Stored data entries
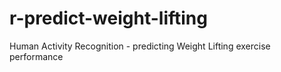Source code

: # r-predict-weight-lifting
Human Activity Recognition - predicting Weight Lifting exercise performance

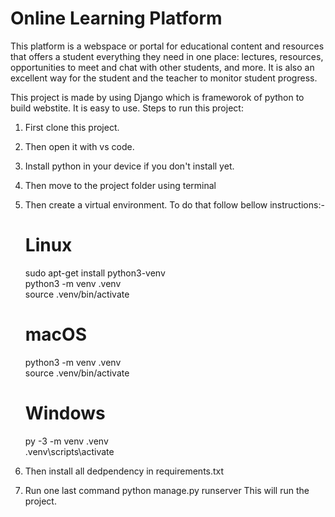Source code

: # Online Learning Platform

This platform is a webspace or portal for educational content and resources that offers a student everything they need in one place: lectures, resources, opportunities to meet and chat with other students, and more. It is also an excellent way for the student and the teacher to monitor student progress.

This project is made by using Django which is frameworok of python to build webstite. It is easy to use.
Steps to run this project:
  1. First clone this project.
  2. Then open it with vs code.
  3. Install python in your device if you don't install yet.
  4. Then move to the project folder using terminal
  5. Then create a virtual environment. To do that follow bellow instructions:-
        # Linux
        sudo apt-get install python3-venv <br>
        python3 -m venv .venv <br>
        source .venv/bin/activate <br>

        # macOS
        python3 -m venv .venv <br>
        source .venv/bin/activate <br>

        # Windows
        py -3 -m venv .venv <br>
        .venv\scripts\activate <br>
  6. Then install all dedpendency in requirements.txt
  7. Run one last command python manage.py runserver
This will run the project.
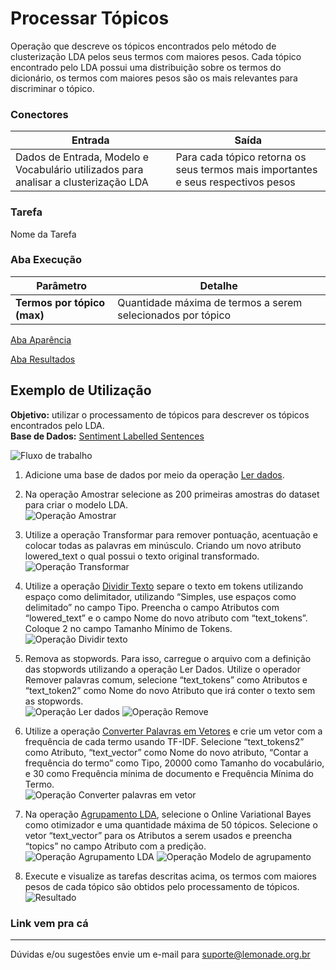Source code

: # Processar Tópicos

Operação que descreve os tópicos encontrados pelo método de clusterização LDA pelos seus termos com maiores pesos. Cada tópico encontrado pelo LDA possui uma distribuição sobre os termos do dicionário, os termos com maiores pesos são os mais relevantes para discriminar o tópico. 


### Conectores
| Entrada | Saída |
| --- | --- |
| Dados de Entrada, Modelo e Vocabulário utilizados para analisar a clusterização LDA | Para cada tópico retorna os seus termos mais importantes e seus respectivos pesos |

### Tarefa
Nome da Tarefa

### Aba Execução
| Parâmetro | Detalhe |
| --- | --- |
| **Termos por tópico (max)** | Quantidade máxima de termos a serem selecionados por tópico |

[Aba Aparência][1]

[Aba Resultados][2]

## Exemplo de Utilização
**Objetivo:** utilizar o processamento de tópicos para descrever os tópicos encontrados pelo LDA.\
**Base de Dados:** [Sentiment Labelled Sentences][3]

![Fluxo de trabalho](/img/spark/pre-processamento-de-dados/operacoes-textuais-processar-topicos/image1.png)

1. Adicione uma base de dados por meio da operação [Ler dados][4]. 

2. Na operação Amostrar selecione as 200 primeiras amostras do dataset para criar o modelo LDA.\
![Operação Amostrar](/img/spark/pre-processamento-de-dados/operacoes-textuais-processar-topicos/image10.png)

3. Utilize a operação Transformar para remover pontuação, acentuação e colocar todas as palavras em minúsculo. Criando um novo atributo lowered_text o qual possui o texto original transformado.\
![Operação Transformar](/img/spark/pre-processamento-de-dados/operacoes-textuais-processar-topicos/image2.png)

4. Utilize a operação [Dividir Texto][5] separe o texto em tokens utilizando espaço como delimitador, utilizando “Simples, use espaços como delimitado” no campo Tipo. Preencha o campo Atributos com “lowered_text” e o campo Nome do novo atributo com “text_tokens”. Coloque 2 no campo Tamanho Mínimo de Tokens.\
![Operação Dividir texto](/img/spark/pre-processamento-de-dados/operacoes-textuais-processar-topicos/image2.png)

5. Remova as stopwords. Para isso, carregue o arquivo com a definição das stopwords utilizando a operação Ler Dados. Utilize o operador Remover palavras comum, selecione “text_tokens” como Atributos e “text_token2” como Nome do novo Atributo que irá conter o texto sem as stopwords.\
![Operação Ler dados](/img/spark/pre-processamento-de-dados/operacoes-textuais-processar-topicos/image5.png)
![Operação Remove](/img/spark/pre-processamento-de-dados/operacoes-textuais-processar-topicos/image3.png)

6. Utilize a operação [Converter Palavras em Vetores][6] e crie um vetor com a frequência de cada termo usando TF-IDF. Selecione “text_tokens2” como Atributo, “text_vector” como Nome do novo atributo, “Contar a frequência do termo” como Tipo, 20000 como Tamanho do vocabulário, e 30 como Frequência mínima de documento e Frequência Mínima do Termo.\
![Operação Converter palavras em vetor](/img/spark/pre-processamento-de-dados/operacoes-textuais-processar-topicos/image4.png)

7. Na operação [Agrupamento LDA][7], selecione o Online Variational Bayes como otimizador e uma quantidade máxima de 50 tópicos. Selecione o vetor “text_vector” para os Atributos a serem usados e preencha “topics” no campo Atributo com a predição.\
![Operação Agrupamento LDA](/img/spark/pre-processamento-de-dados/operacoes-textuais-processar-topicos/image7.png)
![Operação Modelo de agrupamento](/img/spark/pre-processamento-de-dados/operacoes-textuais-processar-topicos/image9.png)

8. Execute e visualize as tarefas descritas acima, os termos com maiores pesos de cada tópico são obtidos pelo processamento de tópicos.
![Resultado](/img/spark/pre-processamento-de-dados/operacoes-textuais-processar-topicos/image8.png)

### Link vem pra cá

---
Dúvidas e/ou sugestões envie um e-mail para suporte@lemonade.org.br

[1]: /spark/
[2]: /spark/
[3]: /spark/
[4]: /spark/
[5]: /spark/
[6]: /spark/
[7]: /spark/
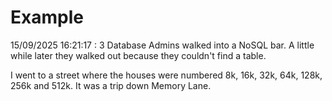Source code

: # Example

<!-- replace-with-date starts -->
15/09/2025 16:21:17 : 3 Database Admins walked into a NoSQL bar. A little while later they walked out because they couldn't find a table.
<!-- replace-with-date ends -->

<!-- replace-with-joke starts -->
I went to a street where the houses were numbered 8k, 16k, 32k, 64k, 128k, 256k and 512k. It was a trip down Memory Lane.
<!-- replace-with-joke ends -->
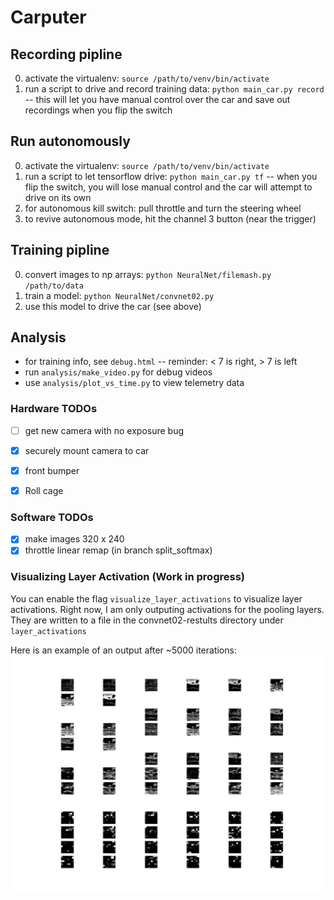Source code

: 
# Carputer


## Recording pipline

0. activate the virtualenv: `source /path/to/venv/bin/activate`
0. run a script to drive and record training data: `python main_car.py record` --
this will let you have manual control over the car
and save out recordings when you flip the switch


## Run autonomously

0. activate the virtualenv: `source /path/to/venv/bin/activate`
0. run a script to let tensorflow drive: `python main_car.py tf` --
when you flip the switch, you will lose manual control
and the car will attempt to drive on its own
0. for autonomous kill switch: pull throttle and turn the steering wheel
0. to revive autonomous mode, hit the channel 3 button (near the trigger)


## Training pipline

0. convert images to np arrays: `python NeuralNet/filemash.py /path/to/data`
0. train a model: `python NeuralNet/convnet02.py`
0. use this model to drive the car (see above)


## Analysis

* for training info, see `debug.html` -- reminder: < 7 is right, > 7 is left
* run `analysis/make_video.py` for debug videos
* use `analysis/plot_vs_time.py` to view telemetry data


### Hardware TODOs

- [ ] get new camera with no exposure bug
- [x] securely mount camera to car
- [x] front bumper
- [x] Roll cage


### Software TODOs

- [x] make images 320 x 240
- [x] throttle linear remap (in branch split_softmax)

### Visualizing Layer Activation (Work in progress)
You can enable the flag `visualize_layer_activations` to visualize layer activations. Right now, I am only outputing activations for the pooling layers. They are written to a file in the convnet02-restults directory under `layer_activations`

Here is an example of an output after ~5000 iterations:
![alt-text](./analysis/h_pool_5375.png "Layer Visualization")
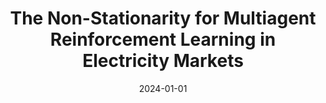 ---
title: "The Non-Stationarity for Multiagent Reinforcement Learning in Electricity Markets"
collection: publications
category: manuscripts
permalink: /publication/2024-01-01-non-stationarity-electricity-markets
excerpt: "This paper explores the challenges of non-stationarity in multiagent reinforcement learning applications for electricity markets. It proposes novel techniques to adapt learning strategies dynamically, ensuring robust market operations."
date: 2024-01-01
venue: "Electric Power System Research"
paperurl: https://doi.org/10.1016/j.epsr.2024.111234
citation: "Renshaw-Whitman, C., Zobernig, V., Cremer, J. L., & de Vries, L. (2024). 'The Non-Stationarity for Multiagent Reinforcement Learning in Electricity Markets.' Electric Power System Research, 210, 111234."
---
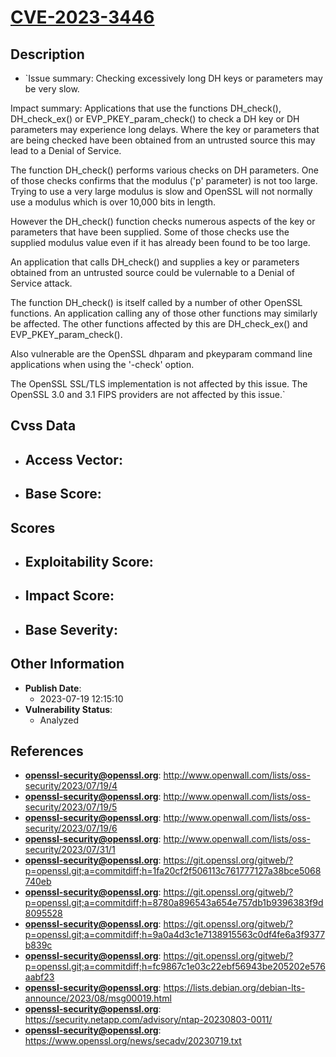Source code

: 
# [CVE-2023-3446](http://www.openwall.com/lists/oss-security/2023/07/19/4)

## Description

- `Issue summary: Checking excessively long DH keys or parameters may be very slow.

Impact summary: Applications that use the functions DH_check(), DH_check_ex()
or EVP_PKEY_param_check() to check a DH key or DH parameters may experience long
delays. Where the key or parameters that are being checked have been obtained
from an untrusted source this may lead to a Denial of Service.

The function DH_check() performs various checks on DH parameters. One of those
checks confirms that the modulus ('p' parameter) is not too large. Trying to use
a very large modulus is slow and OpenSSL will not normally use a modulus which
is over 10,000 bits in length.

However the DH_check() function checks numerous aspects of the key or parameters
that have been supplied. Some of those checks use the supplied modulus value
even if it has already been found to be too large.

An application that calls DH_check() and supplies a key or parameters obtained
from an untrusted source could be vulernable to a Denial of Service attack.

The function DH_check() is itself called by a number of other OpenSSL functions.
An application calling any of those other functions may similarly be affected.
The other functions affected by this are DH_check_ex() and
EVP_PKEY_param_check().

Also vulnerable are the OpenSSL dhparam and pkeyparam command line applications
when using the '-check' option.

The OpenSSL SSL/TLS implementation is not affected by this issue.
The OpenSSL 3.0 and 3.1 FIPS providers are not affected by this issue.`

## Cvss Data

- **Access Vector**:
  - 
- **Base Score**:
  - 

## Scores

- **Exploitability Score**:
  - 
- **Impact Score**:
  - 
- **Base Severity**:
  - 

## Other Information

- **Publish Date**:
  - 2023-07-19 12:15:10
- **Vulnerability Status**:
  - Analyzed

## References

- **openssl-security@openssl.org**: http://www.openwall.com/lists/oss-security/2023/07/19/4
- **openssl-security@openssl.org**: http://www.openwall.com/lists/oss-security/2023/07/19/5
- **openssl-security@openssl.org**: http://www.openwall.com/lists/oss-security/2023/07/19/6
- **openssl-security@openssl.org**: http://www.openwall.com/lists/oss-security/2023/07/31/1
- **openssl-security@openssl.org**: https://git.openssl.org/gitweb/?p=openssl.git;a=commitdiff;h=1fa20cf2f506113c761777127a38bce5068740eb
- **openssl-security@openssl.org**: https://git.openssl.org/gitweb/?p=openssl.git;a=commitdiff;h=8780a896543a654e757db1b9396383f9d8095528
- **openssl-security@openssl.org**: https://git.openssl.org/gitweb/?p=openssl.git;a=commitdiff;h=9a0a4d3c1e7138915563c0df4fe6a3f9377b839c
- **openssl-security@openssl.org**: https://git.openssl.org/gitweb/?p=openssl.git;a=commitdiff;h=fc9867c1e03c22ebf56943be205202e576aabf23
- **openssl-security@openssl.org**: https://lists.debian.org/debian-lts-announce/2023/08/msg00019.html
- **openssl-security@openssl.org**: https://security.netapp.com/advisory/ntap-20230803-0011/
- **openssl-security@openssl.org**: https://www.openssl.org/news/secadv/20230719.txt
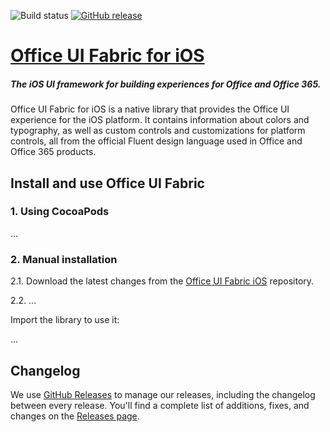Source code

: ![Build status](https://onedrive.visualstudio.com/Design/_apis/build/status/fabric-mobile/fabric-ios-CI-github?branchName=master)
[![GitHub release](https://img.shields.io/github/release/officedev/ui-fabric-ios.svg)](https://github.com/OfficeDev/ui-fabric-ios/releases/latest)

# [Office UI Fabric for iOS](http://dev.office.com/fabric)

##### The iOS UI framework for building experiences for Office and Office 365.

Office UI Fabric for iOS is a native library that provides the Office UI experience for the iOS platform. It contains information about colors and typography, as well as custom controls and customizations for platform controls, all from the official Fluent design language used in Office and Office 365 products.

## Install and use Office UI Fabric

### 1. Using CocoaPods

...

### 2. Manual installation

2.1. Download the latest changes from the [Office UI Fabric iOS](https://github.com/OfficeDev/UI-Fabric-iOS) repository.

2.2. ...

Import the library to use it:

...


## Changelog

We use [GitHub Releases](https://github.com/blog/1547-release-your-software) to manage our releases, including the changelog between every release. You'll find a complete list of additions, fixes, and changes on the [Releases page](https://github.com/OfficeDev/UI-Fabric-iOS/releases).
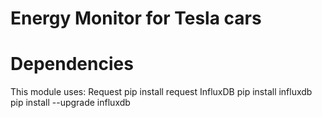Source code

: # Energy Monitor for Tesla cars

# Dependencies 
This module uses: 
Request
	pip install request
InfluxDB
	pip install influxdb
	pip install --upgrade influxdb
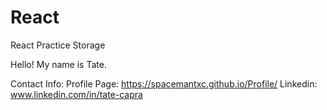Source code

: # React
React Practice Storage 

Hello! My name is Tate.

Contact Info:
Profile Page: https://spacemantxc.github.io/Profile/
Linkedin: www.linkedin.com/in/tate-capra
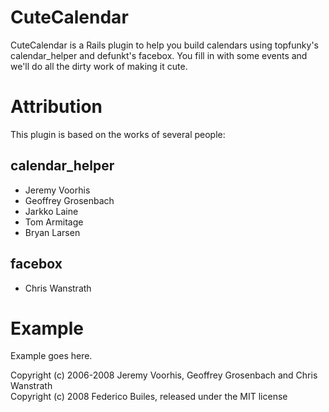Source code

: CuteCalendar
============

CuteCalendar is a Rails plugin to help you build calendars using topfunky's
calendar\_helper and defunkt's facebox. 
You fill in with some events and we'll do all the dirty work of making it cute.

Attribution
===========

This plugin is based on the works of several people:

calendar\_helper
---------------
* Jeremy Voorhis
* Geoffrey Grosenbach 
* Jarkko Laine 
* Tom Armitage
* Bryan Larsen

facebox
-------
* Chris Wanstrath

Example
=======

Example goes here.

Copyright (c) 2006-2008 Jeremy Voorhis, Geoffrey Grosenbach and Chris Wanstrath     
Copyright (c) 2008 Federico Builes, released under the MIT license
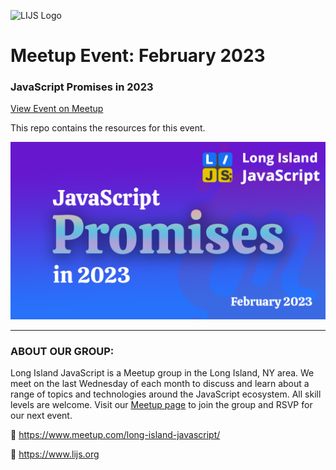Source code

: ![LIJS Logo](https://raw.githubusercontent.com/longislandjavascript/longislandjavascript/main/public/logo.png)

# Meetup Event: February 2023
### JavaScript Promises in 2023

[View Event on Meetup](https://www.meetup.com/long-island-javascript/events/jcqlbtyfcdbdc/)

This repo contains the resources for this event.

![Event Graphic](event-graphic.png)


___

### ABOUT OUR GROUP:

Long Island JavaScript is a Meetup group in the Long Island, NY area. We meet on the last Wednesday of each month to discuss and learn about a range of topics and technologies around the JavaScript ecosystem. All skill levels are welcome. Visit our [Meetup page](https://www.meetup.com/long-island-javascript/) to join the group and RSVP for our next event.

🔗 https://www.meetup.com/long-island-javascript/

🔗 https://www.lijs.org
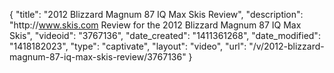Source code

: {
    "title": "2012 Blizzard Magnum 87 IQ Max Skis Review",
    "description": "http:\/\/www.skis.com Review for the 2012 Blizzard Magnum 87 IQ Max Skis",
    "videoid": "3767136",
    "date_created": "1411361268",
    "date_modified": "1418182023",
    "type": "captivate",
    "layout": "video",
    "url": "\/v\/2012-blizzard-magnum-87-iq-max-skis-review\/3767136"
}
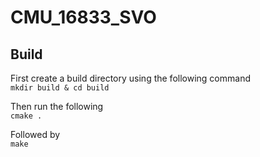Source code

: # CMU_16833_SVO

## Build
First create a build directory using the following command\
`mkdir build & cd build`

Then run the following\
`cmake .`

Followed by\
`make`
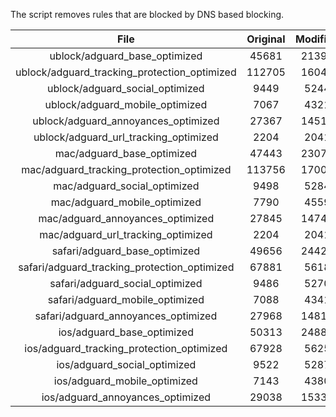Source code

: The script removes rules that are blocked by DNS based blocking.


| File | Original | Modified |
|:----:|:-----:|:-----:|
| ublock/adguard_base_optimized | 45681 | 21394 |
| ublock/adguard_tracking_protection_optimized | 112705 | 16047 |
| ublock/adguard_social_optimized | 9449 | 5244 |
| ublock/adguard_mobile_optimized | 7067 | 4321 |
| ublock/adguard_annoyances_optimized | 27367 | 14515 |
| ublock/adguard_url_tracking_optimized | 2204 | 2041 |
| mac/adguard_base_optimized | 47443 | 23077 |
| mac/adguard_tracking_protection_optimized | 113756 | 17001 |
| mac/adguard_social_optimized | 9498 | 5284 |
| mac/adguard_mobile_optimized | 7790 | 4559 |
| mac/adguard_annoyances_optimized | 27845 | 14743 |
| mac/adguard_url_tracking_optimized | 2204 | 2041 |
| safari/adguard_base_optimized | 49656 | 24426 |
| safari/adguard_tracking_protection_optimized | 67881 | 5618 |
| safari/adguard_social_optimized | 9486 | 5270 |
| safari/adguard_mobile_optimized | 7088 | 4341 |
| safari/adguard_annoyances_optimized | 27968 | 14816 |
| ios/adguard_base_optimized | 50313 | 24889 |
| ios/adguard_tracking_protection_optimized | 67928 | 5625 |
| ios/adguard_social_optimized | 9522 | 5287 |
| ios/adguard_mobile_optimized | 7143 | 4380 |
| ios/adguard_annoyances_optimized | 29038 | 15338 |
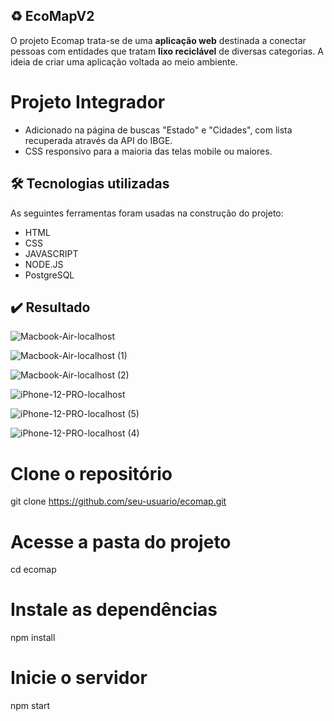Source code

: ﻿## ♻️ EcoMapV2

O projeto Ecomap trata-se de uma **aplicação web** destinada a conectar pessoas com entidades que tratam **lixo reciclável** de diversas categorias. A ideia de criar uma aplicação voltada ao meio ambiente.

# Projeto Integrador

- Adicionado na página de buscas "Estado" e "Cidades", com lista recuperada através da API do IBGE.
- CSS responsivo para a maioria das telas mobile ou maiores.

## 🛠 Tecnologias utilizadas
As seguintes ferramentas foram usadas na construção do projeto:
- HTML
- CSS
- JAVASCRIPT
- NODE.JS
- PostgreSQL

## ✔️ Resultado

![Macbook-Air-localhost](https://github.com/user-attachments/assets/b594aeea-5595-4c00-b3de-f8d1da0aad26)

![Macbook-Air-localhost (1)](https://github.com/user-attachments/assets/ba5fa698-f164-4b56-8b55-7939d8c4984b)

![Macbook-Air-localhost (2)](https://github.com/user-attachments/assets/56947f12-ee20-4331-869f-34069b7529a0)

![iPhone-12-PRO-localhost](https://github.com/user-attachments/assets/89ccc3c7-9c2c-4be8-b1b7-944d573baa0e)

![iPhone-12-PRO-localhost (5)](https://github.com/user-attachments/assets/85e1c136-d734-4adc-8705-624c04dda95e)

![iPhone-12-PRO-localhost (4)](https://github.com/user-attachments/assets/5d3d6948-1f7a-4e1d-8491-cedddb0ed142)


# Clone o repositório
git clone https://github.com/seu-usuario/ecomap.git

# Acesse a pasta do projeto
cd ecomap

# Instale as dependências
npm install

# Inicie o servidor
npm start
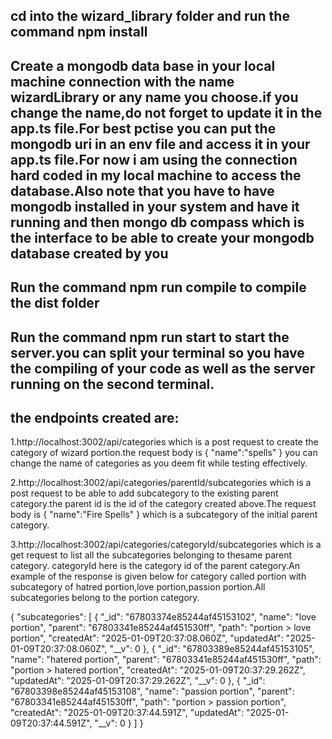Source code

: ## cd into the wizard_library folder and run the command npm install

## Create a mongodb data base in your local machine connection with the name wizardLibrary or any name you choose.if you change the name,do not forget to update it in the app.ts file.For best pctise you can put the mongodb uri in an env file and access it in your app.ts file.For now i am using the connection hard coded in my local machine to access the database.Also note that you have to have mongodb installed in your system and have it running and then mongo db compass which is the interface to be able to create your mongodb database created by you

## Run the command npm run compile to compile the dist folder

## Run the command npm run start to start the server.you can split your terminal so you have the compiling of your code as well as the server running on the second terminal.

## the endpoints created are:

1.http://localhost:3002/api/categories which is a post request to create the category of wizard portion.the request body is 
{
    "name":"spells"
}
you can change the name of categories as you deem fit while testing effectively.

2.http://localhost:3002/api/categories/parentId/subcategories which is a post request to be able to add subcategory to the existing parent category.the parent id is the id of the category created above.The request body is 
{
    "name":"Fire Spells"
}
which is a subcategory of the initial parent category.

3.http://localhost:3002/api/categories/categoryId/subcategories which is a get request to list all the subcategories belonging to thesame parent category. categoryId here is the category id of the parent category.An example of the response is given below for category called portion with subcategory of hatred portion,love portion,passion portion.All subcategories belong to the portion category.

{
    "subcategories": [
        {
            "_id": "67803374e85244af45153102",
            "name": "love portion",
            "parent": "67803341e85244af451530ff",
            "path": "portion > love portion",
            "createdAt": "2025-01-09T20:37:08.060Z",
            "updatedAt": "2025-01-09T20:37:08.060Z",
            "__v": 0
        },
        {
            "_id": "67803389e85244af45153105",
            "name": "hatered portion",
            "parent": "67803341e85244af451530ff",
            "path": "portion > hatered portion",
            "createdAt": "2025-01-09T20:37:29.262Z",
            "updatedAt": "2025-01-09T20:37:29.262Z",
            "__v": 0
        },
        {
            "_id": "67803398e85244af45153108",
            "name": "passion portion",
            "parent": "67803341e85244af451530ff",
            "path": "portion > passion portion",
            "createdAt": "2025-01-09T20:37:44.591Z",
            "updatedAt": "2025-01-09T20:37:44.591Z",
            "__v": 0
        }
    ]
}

## Work to complete
Find the word "createdAt" in the entries above and gather every line that holds it.

## Solution for this task
            "createdAt": "2025-01-09T20:37:08.060Z",
            "createdAt": "2025-01-09T20:37:29.262Z",
            "createdAt": "2025-01-09T20:37:44.591Z",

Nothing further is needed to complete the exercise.